Ingredient Substitutions
For a different flavor profile you can substitute the jasmine rice with brown rice but youll need to increase the cooking time and liquid amount. Coconut milk can replace some of the chicken broth for a creamier tropical variation. Vegetarians can omit the chicken and use vegetable broth with tofu or chickpeas as protein. When pineapple isnt in season mango makes a wonderful substitute providing similar sweetness with a different tropical twist.
Serving Suggestions
Serve this colorful dish in a large shallow bowl garnished with extra green onions and a sprinkle of toasted coconut flakes for enhanced tropical flavor. It pairs beautifully with a simple cucumber salad dressed with rice vinegar to cut through the sweetness. For a complete Hawaiian inspired meal add a side of quick pickled vegetables or a fresh green salad. This dish is filling enough on its own but can be stretched further with a side of steamed edamame.
Cultural Context
This recipe draws inspiration from Hawaiian and Asian fusion cuisine where sweet and savory flavors often mingle. The combination of pineapple and soy sauce reflects the multicultural influences found throughout Pacific island cooking. Similar dishes appear in Filipino Chinese and Thai cuisines often with regional variations in spices and preparation methods. The addition of sesame seeds nods to Korean influences where they frequently garnish rice dishes.

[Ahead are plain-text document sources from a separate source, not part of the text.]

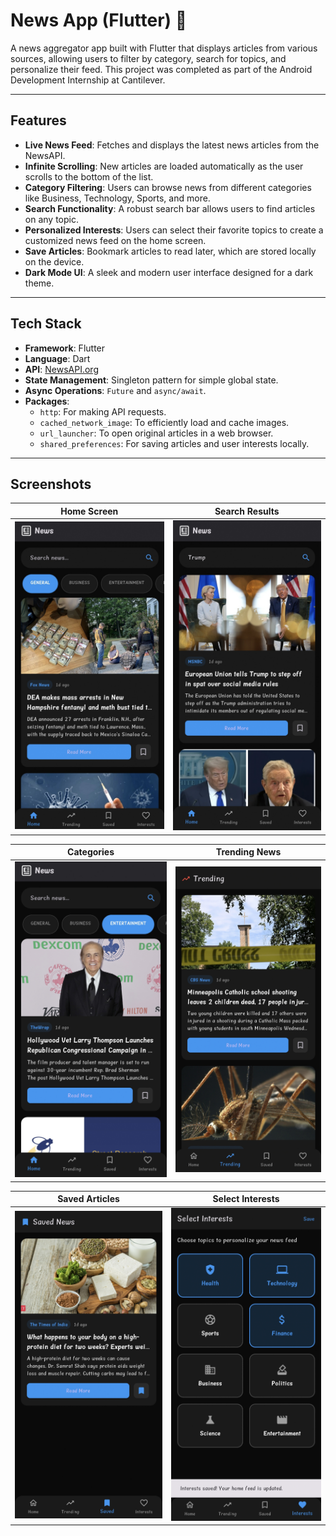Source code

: # News App (Flutter) 📰

A news aggregator app built with Flutter that displays articles from various sources, allowing users to filter by category, search for topics, and personalize their feed. This project was completed as part of the Android Development Internship at Cantilever.

---

## Features

- **Live News Feed**: Fetches and displays the latest news articles from the NewsAPI.
- **Infinite Scrolling**: New articles are loaded automatically as the user scrolls to the bottom of the list.
- **Category Filtering**: Users can browse news from different categories like Business, Technology, Sports, and more.
- **Search Functionality**: A robust search bar allows users to find articles on any topic.
- **Personalized Interests**: Users can select their favorite topics to create a customized news feed on the home screen.
- **Save Articles**: Bookmark articles to read later, which are stored locally on the device.
- **Dark Mode UI**: A sleek and modern user interface designed for a dark theme.

---

## Tech Stack

- **Framework**: Flutter
- **Language**: Dart
- **API**: [NewsAPI.org](https://newsapi.org/)
- **State Management**: Singleton pattern for simple global state.
- **Async Operations**: `Future` and `async/await`.
- **Packages**:
  - `http`: For making API requests.
  - `cached_network_image`: To efficiently load and cache images.
  - `url_launcher`: To open original articles in a web browser.
  - `shared_preferences`: For saving articles and user interests locally.

---

## Screenshots

| Home Screen | Search Results |
| :---: | :---: |
| ![Home Screen](screenshots/home_screen.jpg) | ![Search](screenshots/search.jpg) |

| Categories | Trending News |
| :---: | :---: |
| ![Categories](screenshots/categorise.jpg) | ![Trending](screenshots/trending_Screen.jpg) |

| Saved Articles | Select Interests |
| :---: | :---: |
| ![Saved](screenshots/saved_news.jpg) | ![Interests](screenshots/interest_screen.jpg) |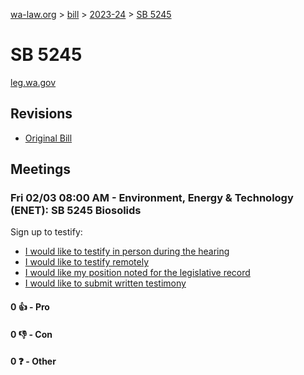 [wa-law.org](/) > [bill](/bill/) > [2023-24](/bill/2023-24/) > [SB 5245](/bill/2023-24/sb/5245/)

# SB 5245
[leg.wa.gov](https://app.leg.wa.gov/billsummary?BillNumber=5245&Year=2023&Initiative=false)

## Revisions
* [Original Bill](1/)

## Meetings
### Fri 02/03 08:00 AM - Environment, Energy & Technology (ENET): SB 5245 Biosolids
Sign up to testify:
* [I would like to testify in person during the hearing](https://app.leg.wa.gov/csi/Testifier/Add?chamber=House&mId=30569&aId=150376&caId=20888&tId=1)
* [I would like to testify remotely](https://app.leg.wa.gov/csi/Testifier/Add?chamber=House&mId=30569&aId=150376&caId=20888&tId=2)
* [I would like my position noted for the legislative record](https://app.leg.wa.gov/csi/Testifier/Add?chamber=House&mId=30569&aId=150376&caId=20888&tId=3)
* [I would like to submit written testimony](https://app.leg.wa.gov/csi/Testifier/Add?chamber=House&mId=30569&aId=150376&caId=20888&tId=4)

#### 0 👍 - Pro

#### 0 👎 - Con

#### 0 ❓ - Other
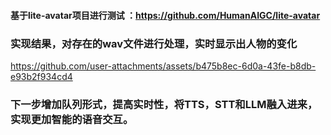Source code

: #### 基于lite-avatar项目进行测试 ：https://github.com/HumanAIGC/lite-avatar

### 实现结果，对存在的wav文件进行处理，实时显示出人物的变化







https://github.com/user-attachments/assets/b475b8ec-6d0a-43fe-b8db-e93b2f934cd4



### 下一步增加队列形式，提高实时性，将TTS，STT和LLM融入进来，实现更加智能的语音交互。
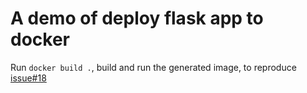 # A demo of deploy flask app to docker

Run `docker build .`, build and run the generated image, 
to reproduce [issue#18](https://github.com/tiangolo/uwsgi-nginx-flask-docker/issues/18)
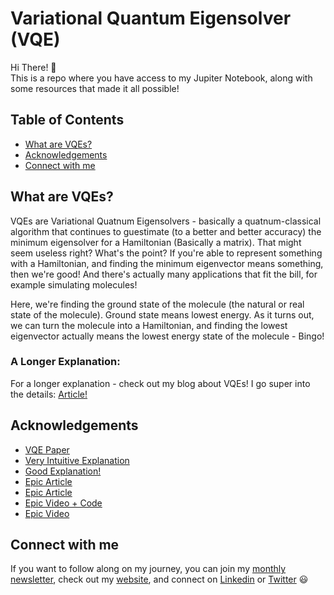 # Variational Quantum Eigensolver (VQE)

Hi There! 👋<br/>
This is a repo where you have access to my Jupiter Notebook, along with some resources that made it all possible!<br/>

## Table of Contents
* [What are VQEs?](##What-are-VQEs??)
* [Acknowledgements](##Acknowledgements)
* [Connect with me](##Connect-with-me)

## What are VQEs?

VQEs are Variational Quatnum Eigensolvers - basically a quatnum-classical algorithm that continues to guestimate (to a better and better accuracy) the minimum eigensolver for a Hamiltonian (Basically a matrix). That might seem useless right? What's the point? If you're able to represent something with a Hamiltonian, and finding the minimum eigenvector means something, then we're good! And there's actually many applications that fit the bill, for example simulating molecules!

Here, we're finding the ground state of the molecule (the natural or real state of the molecule). Ground state means lowest energy. As it turns out, we can turn the molecule into a Hamiltonian, and finding the lowest eigenvector actually means the lowest energy state of the molecule - Bingo!

### A Longer Explanation:

For a longer explanation - check out my blog about VQEs! I go super into the details: [Article!](https://dickson-wu.medium.com/obtaining-unobtainium-cdb1dc8a27ff)

## Acknowledgements

* [VQE Paper](https://arxiv.org/abs/1304.3061)
* [Very Intuitive Explanation](https://www.mustythoughts.com/variational-quantum-eigensolver-explained)
* [Good Explanation!](https://qiskit.org/textbook/ch-applications/vqe-molecules.html)
* [Epic Article](https://medium.com/qiskit/the-variational-quantum-eigensolver-43f7718c2747)
* [Epic Article](https://pennylane.ai/qml/demos/tutorial_vqe.html)
* [Epic Video + Code](https://www.youtube.com/watch?v=Z-A6G0WVI9w)
* [Epic Video](https://www.youtube.com/watch?v=TWRUdBEC16o)

## Connect with me

If you want to follow along on my journey, you can join my [monthly newsletter](https://www.subscribepage.com/g1p8w4), check out my [website](https://dicksonwu654.github.io/), and connect on [Linkedin](https://www.linkedin.com/in/real-dickson-wu/) or [Twitter](https://twitter.com/DicksonWu3) 😃
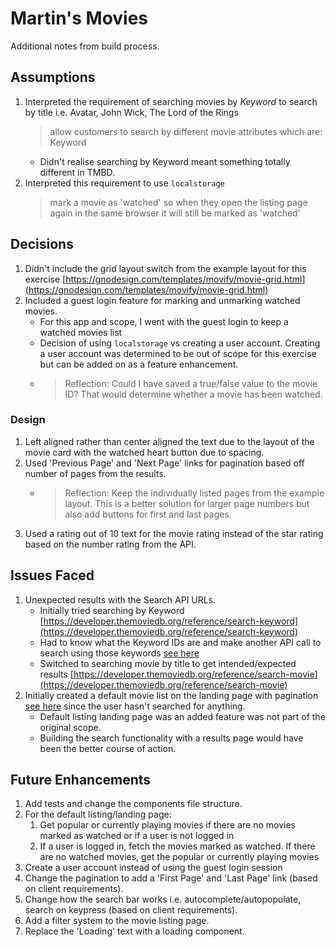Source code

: # Martin's Movies

Additional notes from build process.

## Assumptions

1. Interpreted the requirement of searching movies by _Keyword_ to search by title i.e. Avatar, John Wick, The Lord of the Rings
   > allow customers to search by different movie attributes which are: Keyword
   - Didn't realise searching by Keyword meant something totally different in TMBD.
2. Interpreted this requirement to use `localstorage`
   > mark a movie as 'watched' so when they open the listing page again in the same browser it will still be marked as 'watched'

## Decisions

1. Didn't include the grid layout switch from the example layout for this exercise [https://gnodesign.com/templates/movify/movie-grid.html](https://gnodesign.com/templates/movify/movie-grid.html)
2. Included a guest login feature for marking and unmarking watched movies.
   - For this app and scope, I went with the guest login to keep a watched movies list
   - Decision of using `localstorage` vs creating a user account. Creating a user account was determined to be out of scope for this exercise but can be added on as a feature enhancement.
   - > Reflection: Could I have saved a true/false value to the movie ID? That would determine whether a movie has been watched.

### Design

1. Left aligned rather than center aligned the text due to the layout of the movie card with the watched heart button due to spacing.
2. Used 'Previous Page' and 'Next Page' links for pagination based off number of pages from the results.
   - > Reflection: Keep the individually listed pages from the example layout. This is a better solution for larger page numbers but also add buttons for first and last pages.
3. Used a rating out of 10 text for the movie rating instead of the star rating based on the number rating from the API.

## Issues Faced

1. Unexpected results with the Search API URLs.
   - Initially tried searching by Keyword [https://developer.themoviedb.org/reference/search-keyword](https://developer.themoviedb.org/reference/search-keyword)
   - Had to know what the Keyword IDs are and make another API call to search using those keywords [see here](https://www.themoviedb.org/talk/60a2ec6600bfe8002ad070d8)
   - Switched to searching movie by title to get intended/expected results [https://developer.themoviedb.org/reference/search-movie](https://developer.themoviedb.org/reference/search-movie)
2. Initially created a default movie list on the landing page with pagination [see here](https://github.com/Kangb0tmang/martins-movies-arcadian/commit/52957cbbc1f234488e33ab65485b98a2c725666f) since the user hasn't searched for anything.
   - Default listing landing page was an added feature was not part of the original scope.
   - Building the search functionality with a results page would have been the better course of action.

## Future Enhancements

1. Add tests and change the components file structure.
2. For the default listing/landing page:
   1. Get popular or currently playing movies if there are no movies marked as watched or if a user is not logged in
   2. If a user is logged in, fetch the movies marked as watched. If there are no watched movies, get the popular or currently playing movies
3. Create a user account instead of using the guest login session
4. Change the pagination to add a 'First Page' and 'Last Page' link (based on client requirements).
5. Change how the search bar works i.e. autocomplete/autopopulate, search on keypress (based on client requirements).
6. Add a filter system to the movie listing page.
7. Replace the 'Loading' text with a loading component.
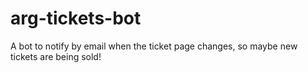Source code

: # arg-tickets-bot

A bot to notify by email when the ticket page changes, so maybe new tickets are being sold!
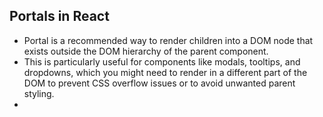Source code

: ## Portals in React

- Portal is a recommended way to render children into a DOM node that exists outside the DOM hierarchy of the parent component.
- This is particularly useful for components like modals, tooltips, and dropdowns, which you might need to render in a different part of the DOM to prevent CSS overflow issues or to avoid unwanted parent styling.
-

Frequently Asked Questions
- → Can I use brown rice instead of jasmine rice?
Yes, you can substitute brown rice, but adjust the cooking time as brown rice takes longer to cook.
- → Can I make this dish vegetarian?
Yes, replace the chicken with tofu or more vegetables and use vegetable broth instead of chicken broth.
- → How should I store leftovers?
Store leftovers in an airtight container in the refrigerator for up to 3 days. Reheat in a skillet or microwave.
- → What other proteins can I use?
You can use shrimp, pork, or beef as alternatives to chicken for this dish.
- → Can I add more spices to this dish?
Absolutely! You can add chili flakes, turmeric, or cumin for extra flavor or heat to suit your preference.